(Source texts of formatted documents)
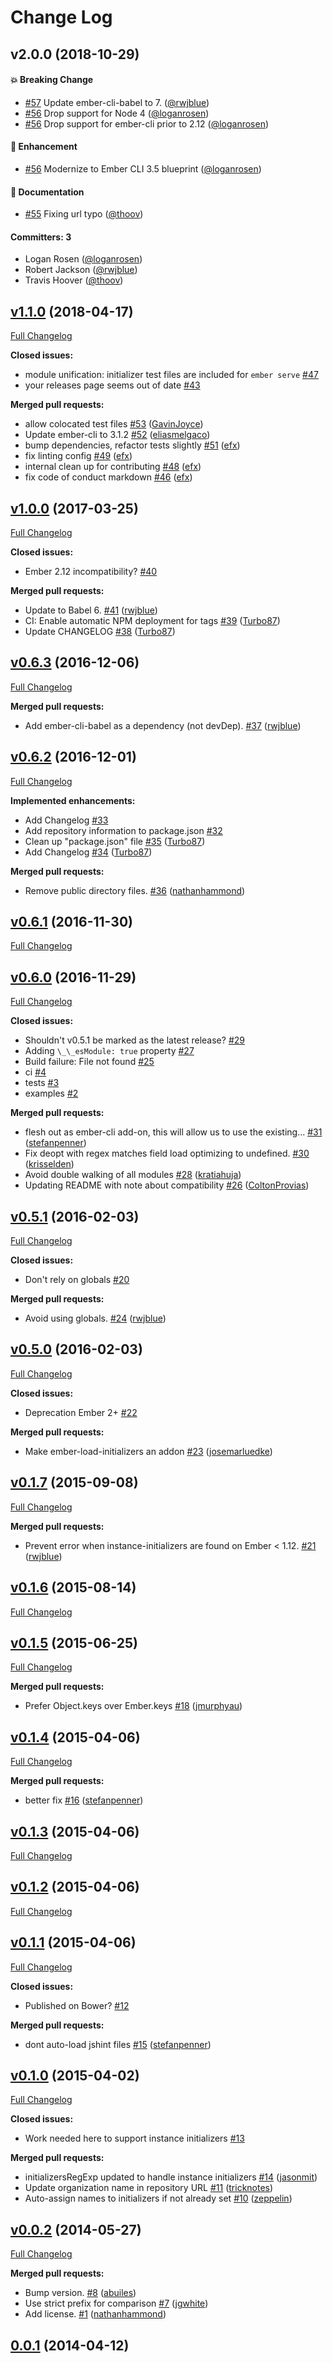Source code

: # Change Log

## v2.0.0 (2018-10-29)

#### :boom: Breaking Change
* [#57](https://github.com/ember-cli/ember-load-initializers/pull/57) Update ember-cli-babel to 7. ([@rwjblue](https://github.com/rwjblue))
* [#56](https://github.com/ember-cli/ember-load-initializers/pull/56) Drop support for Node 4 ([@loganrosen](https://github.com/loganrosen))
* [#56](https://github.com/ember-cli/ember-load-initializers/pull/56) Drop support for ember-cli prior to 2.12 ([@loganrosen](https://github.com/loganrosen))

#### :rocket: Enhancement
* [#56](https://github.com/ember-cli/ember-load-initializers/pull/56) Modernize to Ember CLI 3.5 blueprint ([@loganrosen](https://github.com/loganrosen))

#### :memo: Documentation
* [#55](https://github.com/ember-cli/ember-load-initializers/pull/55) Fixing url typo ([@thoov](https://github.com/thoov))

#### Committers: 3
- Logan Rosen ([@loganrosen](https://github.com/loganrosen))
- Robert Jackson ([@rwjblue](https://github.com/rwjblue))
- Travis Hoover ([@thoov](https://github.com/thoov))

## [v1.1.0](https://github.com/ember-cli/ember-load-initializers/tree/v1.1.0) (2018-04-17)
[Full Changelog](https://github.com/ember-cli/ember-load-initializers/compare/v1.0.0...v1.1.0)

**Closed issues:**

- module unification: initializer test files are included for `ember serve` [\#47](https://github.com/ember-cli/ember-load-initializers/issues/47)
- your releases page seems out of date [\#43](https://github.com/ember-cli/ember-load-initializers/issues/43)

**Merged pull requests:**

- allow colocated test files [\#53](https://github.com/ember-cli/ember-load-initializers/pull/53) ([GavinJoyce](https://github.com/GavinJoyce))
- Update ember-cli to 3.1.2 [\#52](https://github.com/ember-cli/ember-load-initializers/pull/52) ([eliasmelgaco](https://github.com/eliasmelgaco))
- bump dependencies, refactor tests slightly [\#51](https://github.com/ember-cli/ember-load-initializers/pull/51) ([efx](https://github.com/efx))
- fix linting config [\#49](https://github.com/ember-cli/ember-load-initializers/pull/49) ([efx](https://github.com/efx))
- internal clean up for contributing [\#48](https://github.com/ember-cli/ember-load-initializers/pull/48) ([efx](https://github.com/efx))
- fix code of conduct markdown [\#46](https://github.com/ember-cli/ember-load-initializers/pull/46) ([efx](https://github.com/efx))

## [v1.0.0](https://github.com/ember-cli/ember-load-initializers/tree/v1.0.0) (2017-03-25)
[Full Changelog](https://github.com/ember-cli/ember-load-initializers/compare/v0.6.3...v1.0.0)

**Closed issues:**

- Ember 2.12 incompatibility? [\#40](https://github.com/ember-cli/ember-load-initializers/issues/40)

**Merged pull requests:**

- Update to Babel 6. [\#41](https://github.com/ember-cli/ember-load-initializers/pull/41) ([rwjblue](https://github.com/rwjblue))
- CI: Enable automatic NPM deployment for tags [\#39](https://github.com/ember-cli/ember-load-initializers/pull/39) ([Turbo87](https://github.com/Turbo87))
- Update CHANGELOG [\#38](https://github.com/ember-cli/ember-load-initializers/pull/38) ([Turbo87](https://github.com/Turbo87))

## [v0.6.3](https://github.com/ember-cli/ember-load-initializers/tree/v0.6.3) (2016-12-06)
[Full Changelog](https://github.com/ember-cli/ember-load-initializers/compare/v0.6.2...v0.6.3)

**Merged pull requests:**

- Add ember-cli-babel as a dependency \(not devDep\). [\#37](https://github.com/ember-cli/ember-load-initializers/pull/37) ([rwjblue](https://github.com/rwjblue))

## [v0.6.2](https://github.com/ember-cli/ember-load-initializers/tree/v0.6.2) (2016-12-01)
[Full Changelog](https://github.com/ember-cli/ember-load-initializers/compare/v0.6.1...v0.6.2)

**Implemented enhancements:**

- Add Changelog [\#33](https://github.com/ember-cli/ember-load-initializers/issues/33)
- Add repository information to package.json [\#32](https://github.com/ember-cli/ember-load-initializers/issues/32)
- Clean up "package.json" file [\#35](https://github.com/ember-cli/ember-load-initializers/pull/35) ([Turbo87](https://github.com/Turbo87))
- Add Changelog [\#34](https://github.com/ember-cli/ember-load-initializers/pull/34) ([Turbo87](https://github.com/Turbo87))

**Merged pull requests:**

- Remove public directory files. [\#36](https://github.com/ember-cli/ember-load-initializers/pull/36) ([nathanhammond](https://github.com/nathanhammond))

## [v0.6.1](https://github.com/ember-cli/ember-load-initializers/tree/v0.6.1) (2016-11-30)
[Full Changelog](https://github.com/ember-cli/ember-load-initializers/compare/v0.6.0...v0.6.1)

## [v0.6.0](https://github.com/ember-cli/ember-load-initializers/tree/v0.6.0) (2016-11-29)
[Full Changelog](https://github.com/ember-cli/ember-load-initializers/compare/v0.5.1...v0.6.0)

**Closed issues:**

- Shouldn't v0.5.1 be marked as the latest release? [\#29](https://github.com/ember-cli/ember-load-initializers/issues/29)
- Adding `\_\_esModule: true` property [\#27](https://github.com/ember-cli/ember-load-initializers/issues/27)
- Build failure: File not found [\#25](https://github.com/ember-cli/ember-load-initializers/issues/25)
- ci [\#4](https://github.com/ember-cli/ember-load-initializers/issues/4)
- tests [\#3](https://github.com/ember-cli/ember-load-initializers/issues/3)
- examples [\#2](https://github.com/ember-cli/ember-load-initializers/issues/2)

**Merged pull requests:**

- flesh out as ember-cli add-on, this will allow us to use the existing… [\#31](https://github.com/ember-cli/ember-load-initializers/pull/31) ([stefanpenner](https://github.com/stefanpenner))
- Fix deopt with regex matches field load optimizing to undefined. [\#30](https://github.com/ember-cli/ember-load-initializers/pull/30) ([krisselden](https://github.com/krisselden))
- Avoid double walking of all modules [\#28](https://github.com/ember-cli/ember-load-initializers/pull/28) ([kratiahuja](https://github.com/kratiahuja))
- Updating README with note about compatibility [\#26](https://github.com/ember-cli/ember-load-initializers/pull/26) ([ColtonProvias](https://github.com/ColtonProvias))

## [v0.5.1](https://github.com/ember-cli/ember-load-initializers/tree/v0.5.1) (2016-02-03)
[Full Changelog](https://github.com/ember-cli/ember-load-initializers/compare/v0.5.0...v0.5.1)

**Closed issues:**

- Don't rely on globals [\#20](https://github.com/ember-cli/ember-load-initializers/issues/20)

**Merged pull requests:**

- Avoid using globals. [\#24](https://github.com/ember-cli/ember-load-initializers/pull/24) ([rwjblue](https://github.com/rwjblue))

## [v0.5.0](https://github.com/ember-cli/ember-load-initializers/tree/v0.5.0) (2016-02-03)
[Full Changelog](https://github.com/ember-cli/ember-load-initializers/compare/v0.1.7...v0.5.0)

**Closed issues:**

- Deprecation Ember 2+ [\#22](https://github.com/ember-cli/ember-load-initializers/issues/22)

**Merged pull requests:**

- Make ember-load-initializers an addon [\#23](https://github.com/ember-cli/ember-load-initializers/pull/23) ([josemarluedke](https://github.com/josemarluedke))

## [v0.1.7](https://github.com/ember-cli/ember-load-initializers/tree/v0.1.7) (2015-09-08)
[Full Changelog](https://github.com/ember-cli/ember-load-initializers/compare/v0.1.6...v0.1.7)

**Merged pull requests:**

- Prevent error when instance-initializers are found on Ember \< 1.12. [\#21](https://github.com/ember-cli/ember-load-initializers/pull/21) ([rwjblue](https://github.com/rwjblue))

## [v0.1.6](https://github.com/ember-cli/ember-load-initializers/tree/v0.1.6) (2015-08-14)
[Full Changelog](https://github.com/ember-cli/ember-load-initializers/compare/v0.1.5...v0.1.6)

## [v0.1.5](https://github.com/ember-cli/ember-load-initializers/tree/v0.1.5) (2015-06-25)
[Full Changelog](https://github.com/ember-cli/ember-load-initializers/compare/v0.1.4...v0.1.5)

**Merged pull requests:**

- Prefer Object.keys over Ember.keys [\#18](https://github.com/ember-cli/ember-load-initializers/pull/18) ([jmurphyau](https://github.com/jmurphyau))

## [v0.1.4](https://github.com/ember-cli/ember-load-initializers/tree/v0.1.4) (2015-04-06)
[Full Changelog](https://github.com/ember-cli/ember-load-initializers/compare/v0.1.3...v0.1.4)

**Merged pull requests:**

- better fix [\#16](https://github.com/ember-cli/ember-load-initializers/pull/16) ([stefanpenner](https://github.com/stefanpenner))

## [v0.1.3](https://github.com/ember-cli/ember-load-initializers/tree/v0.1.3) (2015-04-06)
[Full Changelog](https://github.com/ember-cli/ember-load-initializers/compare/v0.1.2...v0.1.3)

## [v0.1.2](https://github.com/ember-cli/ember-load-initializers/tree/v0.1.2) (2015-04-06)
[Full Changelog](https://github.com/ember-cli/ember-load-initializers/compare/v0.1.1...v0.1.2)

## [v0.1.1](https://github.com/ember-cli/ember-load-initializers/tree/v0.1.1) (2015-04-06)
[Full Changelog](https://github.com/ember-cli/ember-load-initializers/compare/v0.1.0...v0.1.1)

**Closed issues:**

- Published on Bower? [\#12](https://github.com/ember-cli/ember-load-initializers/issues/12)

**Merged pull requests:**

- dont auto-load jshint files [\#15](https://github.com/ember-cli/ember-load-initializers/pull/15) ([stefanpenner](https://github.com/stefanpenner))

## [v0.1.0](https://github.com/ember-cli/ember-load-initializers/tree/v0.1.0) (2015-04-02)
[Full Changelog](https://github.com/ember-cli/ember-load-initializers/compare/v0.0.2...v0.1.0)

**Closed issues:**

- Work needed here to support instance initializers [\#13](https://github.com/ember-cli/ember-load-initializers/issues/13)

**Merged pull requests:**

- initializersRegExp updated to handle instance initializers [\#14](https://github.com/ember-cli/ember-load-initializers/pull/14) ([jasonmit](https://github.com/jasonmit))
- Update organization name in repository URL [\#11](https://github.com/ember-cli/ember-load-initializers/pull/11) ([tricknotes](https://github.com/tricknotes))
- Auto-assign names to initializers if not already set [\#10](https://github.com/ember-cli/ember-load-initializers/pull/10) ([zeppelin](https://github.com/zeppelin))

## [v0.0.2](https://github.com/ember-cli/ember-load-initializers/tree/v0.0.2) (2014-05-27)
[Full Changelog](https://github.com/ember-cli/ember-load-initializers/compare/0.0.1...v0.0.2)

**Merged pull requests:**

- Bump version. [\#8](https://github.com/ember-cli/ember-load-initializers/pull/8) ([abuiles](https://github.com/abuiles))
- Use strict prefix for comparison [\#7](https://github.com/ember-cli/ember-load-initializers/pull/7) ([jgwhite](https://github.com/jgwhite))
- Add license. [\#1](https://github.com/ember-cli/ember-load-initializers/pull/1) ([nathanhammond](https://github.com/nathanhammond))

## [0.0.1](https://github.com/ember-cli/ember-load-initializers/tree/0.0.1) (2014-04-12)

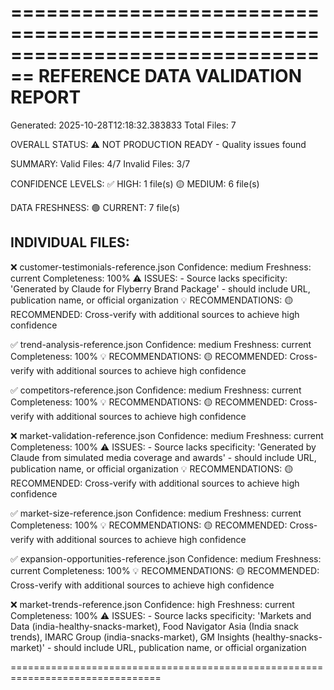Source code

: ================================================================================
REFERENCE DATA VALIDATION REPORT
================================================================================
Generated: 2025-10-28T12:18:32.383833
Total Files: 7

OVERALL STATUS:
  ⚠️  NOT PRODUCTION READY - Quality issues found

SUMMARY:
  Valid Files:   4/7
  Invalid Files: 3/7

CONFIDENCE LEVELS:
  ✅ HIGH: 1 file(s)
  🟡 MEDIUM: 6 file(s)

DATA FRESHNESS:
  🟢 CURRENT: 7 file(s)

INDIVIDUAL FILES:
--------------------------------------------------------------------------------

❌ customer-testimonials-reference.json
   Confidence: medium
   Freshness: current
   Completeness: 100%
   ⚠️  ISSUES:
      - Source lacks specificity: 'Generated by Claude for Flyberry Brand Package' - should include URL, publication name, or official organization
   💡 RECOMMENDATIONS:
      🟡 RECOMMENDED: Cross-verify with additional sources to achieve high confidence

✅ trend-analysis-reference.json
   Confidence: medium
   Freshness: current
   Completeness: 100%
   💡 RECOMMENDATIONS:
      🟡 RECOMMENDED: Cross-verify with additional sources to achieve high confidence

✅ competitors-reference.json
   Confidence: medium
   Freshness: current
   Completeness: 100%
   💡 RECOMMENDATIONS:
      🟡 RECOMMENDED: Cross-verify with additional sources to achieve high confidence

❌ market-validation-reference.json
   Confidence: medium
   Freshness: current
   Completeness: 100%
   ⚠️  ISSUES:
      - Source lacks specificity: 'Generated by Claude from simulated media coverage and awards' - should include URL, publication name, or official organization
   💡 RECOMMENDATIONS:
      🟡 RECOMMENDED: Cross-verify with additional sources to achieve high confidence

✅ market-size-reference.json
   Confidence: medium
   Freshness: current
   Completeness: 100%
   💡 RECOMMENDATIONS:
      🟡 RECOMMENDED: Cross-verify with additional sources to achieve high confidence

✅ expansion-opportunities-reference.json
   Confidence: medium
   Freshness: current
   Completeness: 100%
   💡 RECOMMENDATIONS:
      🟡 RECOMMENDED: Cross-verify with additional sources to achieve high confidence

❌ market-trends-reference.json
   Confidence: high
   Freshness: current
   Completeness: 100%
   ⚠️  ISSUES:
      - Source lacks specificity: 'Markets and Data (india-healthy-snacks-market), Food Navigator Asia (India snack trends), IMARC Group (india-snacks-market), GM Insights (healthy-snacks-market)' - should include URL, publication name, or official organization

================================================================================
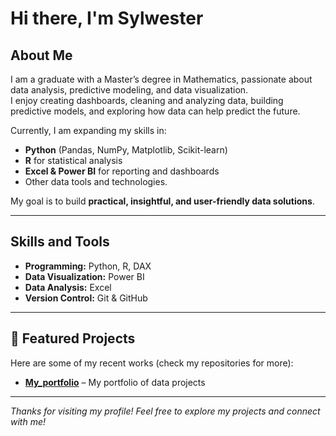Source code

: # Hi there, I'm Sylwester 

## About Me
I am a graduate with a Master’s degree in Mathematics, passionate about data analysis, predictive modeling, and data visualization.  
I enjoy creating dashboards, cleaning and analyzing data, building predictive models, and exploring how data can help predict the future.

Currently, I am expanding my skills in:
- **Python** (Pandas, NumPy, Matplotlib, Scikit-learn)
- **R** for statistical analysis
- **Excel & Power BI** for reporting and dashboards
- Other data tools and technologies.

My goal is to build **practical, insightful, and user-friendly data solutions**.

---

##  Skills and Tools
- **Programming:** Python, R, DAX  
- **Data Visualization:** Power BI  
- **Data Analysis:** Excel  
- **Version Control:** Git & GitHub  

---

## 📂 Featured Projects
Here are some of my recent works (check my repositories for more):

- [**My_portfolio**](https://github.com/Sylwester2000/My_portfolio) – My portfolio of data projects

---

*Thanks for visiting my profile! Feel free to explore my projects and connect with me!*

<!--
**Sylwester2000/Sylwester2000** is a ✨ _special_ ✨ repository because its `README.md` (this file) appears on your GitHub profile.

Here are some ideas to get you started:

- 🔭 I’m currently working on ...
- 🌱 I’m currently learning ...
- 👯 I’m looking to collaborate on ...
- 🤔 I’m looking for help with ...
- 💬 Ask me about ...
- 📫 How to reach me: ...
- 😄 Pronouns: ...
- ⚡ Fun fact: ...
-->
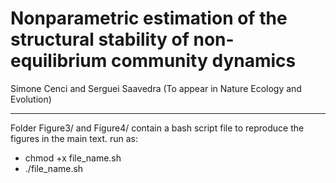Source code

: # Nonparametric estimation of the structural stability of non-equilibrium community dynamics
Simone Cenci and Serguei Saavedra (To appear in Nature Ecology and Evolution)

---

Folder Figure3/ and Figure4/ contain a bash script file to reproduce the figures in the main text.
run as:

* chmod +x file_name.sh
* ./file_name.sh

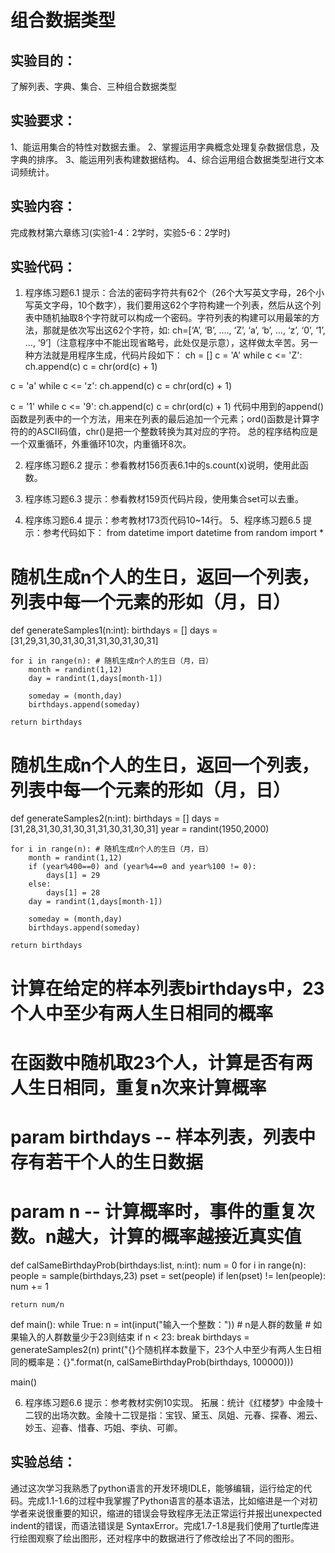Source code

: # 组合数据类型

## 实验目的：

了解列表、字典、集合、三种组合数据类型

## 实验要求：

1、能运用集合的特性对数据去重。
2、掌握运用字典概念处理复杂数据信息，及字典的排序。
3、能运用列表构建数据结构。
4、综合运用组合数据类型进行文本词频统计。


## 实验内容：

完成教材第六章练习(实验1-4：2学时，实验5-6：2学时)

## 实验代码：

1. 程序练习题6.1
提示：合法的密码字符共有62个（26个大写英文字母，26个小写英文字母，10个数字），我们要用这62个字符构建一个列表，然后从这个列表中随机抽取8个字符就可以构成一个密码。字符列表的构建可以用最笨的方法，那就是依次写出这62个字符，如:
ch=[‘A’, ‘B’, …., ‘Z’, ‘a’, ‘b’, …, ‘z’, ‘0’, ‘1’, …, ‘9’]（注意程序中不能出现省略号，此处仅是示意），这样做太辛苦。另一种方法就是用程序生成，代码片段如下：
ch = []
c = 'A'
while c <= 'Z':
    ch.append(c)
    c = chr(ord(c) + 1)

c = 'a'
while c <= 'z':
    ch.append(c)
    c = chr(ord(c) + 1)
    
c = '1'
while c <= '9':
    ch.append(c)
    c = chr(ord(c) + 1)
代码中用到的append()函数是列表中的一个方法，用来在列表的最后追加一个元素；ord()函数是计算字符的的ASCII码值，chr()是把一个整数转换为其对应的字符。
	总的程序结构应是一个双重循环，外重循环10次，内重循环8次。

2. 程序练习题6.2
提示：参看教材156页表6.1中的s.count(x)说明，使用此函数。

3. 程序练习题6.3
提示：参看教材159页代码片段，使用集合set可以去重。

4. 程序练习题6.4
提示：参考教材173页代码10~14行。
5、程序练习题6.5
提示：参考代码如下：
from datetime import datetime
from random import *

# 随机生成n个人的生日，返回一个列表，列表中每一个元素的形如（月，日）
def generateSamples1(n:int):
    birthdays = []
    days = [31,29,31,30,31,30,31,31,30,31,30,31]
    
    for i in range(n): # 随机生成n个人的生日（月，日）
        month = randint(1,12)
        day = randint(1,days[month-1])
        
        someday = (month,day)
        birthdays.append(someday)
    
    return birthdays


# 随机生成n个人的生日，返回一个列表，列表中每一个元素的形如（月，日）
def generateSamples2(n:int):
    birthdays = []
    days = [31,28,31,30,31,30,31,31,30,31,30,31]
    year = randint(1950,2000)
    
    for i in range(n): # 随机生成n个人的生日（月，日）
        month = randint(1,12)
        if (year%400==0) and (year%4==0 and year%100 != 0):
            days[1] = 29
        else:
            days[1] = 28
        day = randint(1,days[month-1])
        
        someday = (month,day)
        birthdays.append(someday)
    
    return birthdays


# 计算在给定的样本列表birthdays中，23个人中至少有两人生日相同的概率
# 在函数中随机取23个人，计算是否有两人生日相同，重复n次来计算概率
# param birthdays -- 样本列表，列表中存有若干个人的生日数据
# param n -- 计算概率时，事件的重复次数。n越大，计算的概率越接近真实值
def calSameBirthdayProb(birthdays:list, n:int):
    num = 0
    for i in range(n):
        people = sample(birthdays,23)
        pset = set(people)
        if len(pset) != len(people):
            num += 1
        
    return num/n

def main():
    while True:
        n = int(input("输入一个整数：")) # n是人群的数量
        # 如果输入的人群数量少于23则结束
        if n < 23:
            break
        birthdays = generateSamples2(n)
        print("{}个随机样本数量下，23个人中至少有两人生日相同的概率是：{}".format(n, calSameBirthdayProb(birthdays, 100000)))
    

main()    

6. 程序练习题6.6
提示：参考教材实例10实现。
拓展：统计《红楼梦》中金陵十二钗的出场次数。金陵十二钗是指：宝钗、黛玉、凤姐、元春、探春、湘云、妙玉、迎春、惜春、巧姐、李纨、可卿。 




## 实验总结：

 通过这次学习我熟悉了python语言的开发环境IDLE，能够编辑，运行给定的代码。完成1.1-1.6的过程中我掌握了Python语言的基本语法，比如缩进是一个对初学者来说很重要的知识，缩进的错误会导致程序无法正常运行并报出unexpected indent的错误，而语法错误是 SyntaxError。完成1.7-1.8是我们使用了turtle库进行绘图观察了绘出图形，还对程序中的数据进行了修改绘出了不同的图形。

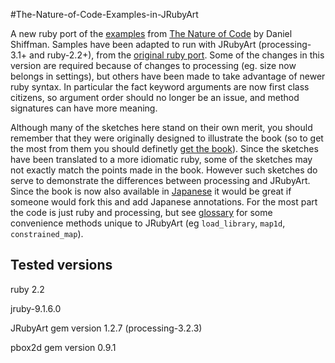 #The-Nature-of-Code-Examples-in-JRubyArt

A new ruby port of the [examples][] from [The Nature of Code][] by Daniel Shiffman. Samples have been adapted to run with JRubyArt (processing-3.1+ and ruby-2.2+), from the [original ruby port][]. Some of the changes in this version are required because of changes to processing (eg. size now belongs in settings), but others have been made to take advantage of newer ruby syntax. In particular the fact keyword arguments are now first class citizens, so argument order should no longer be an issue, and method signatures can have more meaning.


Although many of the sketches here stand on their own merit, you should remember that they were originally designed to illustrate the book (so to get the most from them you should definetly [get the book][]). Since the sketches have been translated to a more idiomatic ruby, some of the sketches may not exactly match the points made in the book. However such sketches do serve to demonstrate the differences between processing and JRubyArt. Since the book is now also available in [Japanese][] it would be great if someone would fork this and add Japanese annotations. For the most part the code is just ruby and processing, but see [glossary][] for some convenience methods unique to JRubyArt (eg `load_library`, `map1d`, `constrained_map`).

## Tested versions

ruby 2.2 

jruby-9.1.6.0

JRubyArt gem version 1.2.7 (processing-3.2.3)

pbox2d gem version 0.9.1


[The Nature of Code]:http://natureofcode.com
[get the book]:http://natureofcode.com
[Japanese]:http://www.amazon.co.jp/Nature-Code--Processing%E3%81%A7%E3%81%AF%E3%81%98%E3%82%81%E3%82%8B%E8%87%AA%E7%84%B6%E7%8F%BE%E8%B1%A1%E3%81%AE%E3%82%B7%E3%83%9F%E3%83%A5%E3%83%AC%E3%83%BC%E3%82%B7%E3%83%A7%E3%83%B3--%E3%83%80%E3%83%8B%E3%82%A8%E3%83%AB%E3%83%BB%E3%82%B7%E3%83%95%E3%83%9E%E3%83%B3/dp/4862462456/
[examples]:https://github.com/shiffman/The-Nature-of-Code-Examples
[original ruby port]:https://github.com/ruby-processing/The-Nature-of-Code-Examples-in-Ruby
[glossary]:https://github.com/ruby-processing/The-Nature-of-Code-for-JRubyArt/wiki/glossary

:: Task statement ::
Above are some records; copy each line there that contains "more".

:: Written answer ::
Here are some of my recent works (check my repositories for more):
A new ruby port of the [examples][] from [The Nature of Code][] by Daniel Shiffman. Samples have been adapted to run with JRubyArt (processing-3.1+ and ruby-2.2+), from the [original ruby port][]. Some of the changes in this version are required because of changes to processing (eg. size now belongs in settings), but others have been made to take advantage of newer ruby syntax. In particular the fact keyword arguments are now first class citizens, so argument order should no longer be an issue, and method signatures can have more meaning.
Although many of the sketches here stand on their own merit, you should remember that they were originally designed to illustrate the book (so to get the most from them you should definetly [get the book][]). Since the sketches have been translated to a more idiomatic ruby, some of the sketches may not exactly match the points made in the book. However such sketches do serve to demonstrate the differences between processing and JRubyArt. Since the book is now also available in [Japanese][] it would be great if someone would fork this and add Japanese annotations. For the most part the code is just ruby and processing, but see [glossary][] for some convenience methods unique to JRubyArt (eg `load_library`, `map1d`, `constrained_map`).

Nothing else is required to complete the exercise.